WHAT YOU NEED TO DO – Go through the listing below and gather every line with the word "eventDispatcher".

DATASET EXCERPTS –

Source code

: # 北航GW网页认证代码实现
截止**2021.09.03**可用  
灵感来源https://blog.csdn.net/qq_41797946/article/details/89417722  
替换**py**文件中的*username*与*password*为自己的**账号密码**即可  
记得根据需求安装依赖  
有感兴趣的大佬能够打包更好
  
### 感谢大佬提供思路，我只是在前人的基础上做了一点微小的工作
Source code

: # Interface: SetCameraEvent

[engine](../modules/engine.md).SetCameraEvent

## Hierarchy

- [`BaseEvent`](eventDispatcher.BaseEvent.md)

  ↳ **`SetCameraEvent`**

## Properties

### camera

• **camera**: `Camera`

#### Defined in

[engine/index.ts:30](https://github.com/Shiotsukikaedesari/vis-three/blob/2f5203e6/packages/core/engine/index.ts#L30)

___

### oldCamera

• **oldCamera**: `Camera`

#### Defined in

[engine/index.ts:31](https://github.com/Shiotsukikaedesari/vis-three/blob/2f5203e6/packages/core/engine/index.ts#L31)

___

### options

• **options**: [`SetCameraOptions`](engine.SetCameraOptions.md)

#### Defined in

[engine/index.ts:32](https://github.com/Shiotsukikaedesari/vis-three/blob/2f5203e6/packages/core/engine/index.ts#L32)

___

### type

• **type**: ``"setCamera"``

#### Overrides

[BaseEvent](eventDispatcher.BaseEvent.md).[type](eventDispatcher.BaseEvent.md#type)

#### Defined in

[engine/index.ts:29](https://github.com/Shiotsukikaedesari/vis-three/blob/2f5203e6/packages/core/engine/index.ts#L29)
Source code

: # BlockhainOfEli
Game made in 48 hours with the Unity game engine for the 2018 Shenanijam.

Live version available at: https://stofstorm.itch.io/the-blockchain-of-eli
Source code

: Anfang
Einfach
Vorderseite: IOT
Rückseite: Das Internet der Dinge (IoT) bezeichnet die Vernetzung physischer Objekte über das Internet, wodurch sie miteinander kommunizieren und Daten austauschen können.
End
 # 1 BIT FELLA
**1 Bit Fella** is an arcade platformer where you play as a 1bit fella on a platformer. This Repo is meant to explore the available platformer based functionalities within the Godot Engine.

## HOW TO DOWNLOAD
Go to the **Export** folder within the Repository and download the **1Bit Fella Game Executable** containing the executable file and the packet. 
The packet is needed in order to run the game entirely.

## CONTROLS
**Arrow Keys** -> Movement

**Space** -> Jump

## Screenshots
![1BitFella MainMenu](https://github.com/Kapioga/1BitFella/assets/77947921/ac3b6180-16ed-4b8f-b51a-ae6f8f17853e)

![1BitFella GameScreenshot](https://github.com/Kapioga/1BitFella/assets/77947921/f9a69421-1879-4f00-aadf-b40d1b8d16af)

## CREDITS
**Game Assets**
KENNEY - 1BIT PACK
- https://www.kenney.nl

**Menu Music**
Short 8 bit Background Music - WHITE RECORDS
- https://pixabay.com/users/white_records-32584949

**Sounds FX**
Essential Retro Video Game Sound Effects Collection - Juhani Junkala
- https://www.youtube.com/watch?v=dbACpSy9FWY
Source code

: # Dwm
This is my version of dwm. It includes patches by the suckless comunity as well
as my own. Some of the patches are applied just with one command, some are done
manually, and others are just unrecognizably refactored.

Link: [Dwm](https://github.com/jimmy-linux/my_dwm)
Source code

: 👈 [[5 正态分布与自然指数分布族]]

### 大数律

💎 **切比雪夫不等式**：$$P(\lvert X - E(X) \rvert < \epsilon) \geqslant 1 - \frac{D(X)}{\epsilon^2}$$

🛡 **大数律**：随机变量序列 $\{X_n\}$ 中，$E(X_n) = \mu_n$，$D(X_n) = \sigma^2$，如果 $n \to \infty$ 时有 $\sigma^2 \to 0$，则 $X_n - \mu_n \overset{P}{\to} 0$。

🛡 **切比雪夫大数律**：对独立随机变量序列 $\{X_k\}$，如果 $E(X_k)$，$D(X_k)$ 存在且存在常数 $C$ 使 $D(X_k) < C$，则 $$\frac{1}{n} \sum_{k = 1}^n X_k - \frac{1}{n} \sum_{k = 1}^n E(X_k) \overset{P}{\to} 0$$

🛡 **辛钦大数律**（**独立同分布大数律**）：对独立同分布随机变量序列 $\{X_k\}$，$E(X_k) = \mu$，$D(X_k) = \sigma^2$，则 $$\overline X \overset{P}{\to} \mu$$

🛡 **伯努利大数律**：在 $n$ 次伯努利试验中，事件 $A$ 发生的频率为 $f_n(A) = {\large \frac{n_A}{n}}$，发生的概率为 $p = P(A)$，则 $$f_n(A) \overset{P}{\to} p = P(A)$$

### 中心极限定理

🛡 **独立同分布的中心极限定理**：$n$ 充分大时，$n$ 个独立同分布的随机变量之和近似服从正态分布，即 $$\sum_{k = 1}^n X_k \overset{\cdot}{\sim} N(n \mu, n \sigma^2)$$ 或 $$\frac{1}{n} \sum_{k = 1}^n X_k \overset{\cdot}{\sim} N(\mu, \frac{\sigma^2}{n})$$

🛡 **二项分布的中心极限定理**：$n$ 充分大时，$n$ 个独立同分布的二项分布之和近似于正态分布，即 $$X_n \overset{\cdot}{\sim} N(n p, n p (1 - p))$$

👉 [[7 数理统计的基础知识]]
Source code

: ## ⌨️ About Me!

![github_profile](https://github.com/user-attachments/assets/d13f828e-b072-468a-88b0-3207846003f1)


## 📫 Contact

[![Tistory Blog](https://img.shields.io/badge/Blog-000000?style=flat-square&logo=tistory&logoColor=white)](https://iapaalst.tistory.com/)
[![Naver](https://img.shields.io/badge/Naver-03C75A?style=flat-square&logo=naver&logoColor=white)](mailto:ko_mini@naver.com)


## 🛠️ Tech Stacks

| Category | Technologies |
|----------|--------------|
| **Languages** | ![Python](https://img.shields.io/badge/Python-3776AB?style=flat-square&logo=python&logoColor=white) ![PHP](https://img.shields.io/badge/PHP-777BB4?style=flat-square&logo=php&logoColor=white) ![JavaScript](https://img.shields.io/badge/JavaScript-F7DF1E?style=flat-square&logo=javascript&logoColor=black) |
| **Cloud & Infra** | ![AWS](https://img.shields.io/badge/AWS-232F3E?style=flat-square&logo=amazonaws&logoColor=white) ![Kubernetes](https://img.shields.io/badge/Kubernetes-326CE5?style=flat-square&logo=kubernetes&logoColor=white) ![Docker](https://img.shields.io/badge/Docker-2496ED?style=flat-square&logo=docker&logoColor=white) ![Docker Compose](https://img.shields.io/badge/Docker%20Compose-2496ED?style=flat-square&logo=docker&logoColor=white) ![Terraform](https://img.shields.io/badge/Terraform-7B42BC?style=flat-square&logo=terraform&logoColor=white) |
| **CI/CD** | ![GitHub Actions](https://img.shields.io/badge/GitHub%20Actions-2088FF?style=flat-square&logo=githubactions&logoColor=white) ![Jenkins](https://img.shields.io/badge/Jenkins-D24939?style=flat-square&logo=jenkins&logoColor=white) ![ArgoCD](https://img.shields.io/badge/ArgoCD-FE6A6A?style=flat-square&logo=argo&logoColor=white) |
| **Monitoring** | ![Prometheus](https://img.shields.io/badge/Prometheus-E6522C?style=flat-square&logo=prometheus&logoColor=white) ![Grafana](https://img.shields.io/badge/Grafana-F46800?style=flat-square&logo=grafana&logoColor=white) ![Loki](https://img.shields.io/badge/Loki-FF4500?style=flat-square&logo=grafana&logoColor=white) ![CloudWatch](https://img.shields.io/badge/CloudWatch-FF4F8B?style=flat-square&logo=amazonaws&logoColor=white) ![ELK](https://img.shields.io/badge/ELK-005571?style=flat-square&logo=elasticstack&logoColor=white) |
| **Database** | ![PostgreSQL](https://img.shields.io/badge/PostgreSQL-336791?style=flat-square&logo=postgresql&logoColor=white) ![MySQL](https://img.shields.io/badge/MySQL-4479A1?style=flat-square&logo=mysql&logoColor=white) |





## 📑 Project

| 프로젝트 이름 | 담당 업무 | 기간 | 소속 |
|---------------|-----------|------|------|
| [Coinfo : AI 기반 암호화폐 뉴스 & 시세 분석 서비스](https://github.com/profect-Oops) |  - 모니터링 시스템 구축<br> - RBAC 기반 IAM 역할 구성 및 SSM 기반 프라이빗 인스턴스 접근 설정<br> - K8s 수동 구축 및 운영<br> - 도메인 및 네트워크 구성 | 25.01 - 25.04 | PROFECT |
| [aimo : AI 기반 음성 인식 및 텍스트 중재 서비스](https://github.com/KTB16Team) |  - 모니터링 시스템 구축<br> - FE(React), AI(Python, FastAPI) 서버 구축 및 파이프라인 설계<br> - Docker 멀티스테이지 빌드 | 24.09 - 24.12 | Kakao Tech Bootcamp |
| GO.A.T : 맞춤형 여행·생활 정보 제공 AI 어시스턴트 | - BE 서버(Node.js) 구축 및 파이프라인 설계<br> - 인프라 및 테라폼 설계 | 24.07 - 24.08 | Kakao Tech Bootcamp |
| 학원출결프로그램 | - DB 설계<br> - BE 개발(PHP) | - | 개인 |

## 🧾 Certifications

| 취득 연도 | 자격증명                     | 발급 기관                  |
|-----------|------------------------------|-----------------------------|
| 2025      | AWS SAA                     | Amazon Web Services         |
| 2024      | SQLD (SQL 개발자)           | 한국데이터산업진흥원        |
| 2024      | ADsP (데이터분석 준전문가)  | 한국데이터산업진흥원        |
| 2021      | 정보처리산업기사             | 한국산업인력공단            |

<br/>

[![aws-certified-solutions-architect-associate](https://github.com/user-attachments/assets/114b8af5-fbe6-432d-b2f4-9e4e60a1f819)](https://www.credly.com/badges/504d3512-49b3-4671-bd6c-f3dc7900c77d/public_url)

FINISHED EXERCISE –
- [`BaseEvent`](eventDispatcher.BaseEvent.md)
[BaseEvent](eventDispatcher.BaseEvent.md).[type](eventDispatcher.BaseEvent.md#type)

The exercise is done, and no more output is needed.